Content starts

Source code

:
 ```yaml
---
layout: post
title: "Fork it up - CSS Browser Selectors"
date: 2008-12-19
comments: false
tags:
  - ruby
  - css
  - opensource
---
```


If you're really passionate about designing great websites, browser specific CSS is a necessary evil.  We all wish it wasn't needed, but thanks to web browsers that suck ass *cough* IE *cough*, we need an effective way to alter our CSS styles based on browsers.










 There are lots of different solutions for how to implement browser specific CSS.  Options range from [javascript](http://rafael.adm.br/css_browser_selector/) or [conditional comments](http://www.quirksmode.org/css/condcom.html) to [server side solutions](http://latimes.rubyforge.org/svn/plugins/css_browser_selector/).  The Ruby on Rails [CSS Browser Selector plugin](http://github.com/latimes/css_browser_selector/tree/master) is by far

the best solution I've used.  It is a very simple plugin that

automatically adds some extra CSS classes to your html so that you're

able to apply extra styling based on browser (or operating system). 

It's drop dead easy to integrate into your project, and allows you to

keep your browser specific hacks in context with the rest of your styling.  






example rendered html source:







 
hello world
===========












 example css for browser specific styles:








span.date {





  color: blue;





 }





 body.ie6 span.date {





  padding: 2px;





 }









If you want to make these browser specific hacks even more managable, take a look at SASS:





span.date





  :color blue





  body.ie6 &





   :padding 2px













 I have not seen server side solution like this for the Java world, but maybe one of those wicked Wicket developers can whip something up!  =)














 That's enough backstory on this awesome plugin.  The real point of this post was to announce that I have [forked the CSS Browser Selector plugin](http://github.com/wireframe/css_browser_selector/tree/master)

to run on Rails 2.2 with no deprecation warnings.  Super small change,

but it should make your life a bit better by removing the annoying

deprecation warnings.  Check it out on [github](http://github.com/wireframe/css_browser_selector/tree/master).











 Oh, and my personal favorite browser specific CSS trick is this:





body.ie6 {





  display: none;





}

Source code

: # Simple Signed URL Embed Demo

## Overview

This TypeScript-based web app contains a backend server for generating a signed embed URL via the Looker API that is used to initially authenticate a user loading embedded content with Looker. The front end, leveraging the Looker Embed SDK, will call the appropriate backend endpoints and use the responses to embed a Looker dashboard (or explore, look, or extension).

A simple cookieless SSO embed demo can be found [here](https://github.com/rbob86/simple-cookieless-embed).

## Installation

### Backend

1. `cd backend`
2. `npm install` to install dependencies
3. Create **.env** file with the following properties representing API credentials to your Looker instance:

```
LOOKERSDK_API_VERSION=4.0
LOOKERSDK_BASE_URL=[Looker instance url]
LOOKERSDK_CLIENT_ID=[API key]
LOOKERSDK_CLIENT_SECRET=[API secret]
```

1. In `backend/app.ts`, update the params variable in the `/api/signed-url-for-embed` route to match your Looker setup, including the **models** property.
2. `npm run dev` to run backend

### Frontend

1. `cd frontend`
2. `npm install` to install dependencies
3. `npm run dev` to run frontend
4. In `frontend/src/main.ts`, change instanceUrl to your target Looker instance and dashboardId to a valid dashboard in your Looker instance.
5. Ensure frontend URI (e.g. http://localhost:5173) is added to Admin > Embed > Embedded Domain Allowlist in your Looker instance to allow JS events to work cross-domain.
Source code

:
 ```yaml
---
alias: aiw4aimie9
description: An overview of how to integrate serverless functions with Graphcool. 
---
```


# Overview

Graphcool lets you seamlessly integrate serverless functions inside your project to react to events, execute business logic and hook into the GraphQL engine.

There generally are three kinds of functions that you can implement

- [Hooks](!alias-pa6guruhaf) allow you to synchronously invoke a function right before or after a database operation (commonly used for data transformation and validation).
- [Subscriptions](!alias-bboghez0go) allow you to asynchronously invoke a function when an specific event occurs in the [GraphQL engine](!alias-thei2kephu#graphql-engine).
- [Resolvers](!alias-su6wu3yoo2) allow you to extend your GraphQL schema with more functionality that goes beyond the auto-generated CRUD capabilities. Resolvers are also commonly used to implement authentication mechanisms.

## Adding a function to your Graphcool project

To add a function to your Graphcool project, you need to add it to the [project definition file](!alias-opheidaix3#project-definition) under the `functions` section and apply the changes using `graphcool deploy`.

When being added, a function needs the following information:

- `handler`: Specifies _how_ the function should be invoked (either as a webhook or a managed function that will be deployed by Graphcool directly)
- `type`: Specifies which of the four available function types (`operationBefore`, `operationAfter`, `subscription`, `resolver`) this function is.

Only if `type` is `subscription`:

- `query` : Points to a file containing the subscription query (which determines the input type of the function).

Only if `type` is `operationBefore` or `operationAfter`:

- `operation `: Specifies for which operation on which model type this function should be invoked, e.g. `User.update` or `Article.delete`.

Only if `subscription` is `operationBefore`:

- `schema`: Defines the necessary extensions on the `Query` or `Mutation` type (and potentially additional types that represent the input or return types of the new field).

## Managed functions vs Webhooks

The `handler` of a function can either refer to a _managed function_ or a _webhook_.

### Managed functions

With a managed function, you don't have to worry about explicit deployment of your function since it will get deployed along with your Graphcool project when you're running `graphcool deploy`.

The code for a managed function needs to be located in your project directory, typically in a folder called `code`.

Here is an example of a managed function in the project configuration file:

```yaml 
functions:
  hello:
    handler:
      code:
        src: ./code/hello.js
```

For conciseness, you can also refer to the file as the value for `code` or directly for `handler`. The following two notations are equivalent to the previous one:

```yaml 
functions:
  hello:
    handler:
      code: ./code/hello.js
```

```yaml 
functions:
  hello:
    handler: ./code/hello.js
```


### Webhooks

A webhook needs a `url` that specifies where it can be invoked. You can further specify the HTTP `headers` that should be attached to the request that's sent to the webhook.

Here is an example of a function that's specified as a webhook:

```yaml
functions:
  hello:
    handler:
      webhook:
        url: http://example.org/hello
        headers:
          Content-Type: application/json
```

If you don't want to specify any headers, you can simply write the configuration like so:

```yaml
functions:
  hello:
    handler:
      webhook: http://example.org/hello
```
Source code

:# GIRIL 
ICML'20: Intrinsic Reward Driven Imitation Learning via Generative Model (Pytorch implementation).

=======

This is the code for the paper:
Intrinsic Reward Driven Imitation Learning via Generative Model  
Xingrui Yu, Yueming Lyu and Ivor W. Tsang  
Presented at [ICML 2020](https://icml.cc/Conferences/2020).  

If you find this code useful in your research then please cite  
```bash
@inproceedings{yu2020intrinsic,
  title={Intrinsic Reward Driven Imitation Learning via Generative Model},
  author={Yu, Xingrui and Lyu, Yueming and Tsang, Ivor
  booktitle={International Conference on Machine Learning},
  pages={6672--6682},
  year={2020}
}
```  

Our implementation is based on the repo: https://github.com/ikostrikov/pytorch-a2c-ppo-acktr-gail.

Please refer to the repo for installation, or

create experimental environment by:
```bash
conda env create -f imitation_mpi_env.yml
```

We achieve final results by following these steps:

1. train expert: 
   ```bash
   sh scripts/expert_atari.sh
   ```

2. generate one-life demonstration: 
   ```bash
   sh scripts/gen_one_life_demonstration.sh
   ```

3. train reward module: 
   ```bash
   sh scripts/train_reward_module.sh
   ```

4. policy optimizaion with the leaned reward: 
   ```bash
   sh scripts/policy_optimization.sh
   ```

Content ends

--- Problem description ---
Copy all lines from the data above that contain the word "warnings".

--- Written reply ---
to run on Rails 2.2 with no deprecation warnings.  Super small change,
deprecation warnings.  Check it out on [github](http://github.com/wireframe/css_browser_selector/tree/master).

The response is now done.